### Work instruction
For the records below, tally every line that has the word "different" and reply with the number alone.

Stored data entries:

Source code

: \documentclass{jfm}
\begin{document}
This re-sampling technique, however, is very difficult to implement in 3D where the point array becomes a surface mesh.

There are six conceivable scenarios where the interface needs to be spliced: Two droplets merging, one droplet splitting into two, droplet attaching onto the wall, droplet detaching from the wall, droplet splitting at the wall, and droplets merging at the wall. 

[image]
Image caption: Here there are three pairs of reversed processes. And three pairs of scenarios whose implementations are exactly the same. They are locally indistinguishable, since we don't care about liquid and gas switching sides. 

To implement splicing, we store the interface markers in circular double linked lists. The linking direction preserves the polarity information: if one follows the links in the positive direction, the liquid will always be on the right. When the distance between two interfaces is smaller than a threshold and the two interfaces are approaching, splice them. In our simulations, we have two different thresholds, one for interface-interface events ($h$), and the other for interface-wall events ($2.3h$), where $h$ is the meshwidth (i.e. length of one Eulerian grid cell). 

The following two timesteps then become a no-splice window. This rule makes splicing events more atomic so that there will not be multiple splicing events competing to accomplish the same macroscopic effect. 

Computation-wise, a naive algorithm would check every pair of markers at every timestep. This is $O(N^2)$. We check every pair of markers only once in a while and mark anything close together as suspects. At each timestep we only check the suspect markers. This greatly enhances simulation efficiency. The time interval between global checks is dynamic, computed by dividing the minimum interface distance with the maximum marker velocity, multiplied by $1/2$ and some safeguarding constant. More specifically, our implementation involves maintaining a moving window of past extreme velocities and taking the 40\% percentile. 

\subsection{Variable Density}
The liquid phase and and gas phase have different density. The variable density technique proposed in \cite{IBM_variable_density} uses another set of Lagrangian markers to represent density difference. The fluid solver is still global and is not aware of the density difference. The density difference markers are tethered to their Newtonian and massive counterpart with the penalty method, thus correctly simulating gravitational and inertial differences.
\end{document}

### Answer box
2